[Dataset entries]
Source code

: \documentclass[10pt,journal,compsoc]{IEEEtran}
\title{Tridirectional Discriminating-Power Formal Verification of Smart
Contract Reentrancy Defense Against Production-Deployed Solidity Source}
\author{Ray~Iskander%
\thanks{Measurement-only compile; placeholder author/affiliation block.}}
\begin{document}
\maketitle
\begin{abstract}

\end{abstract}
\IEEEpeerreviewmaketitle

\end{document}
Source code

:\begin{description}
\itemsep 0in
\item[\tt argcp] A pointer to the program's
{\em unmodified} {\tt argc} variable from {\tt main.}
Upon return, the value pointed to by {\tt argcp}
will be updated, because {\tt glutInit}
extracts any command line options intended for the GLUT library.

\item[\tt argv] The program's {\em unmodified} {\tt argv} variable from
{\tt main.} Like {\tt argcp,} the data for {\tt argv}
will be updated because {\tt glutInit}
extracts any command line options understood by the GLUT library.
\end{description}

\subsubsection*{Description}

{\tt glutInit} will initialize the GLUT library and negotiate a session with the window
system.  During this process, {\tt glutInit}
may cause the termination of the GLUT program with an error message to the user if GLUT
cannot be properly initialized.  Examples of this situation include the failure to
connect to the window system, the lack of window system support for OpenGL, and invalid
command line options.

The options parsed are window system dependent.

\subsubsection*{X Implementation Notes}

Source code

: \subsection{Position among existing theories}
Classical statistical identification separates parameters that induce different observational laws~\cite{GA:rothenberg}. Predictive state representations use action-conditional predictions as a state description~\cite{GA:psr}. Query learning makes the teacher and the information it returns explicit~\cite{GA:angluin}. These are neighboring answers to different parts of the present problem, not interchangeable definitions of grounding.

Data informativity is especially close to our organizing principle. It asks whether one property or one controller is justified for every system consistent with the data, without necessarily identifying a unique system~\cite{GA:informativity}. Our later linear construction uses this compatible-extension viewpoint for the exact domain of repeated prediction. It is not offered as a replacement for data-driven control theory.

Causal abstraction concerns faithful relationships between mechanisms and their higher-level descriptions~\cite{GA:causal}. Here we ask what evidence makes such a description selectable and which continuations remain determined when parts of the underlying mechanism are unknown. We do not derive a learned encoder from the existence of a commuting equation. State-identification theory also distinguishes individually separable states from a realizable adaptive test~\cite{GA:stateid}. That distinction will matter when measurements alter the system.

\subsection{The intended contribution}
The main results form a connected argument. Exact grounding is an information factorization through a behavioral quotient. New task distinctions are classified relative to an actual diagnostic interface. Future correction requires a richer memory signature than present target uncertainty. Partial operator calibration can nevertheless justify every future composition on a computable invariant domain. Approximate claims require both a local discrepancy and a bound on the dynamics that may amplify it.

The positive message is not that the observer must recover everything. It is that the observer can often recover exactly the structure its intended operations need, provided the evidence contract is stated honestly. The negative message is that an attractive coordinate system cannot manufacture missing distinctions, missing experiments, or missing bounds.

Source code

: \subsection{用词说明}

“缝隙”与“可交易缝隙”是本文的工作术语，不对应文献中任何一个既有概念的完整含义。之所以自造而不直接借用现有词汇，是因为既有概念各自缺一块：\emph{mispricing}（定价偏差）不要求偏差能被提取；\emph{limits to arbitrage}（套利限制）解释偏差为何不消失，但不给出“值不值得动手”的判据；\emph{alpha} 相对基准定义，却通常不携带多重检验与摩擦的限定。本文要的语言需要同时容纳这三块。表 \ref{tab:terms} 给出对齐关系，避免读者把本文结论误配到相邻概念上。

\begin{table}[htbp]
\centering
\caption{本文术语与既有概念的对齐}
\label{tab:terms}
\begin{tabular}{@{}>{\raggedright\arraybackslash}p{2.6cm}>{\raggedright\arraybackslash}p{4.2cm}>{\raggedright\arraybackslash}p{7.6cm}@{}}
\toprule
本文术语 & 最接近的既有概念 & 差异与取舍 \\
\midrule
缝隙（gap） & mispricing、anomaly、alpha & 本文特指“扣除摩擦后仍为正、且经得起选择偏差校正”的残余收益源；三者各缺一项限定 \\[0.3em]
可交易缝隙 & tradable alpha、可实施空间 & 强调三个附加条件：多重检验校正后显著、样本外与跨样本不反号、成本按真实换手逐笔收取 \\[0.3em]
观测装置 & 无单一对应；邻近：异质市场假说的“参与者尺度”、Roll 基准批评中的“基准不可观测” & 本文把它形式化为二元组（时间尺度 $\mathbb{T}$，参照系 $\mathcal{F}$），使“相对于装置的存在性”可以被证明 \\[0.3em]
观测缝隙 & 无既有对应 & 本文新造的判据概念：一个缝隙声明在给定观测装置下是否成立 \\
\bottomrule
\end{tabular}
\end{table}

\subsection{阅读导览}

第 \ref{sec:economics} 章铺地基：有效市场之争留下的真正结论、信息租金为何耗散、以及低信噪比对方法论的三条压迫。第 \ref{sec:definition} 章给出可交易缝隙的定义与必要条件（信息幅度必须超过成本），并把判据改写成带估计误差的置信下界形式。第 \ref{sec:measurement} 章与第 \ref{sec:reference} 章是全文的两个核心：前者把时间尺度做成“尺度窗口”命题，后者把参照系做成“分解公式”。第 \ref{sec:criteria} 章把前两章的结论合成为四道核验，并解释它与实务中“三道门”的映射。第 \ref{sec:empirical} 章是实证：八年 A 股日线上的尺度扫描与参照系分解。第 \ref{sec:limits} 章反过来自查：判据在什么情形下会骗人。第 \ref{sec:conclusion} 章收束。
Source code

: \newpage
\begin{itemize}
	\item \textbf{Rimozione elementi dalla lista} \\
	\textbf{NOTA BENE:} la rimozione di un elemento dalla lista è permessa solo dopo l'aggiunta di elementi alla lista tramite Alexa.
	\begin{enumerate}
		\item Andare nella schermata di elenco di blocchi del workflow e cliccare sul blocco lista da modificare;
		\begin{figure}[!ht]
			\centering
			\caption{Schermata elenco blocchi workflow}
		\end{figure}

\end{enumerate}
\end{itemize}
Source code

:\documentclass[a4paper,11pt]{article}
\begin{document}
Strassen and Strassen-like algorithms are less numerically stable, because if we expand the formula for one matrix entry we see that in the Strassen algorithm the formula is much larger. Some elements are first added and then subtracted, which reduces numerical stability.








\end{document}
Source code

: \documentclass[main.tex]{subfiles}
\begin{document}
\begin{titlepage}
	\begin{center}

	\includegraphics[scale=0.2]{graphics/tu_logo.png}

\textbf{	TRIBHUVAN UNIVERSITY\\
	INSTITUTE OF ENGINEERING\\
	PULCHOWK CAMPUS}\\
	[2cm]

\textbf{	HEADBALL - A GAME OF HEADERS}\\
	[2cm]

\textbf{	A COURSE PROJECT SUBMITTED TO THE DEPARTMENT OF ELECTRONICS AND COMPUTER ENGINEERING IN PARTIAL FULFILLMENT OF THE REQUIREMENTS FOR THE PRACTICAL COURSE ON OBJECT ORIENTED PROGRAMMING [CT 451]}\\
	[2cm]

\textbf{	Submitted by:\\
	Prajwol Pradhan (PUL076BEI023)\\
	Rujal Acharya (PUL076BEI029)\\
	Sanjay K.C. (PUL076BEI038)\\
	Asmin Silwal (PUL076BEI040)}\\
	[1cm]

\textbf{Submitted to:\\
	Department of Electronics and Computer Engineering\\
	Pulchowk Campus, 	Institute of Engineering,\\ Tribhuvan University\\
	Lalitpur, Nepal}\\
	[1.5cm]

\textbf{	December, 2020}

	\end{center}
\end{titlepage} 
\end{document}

- EXERCISE OBJECTIVE -
Scan the data above for the word "terms", then copy every line that holds it.

- REPLY -
“缝隙”与“可交易缝隙”是本文的工作术语，不对应文献中任何一个既有概念的完整含义。之所以自造而不直接借用现有词汇，是因为既有概念各自缺一块：\emph{mispricing}（定价偏差）不要求偏差能被提取；\emph{limits to arbitrage}（套利限制）解释偏差为何不消失，但不给出“值不值得动手”的判据；\emph{alpha} 相对基准定义，却通常不携带多重检验与摩擦的限定。本文要的语言需要同时容纳这三块。表 \ref{tab:terms} 给出对齐关系，避免读者把本文结论误配到相邻概念上。
\label{tab:terms}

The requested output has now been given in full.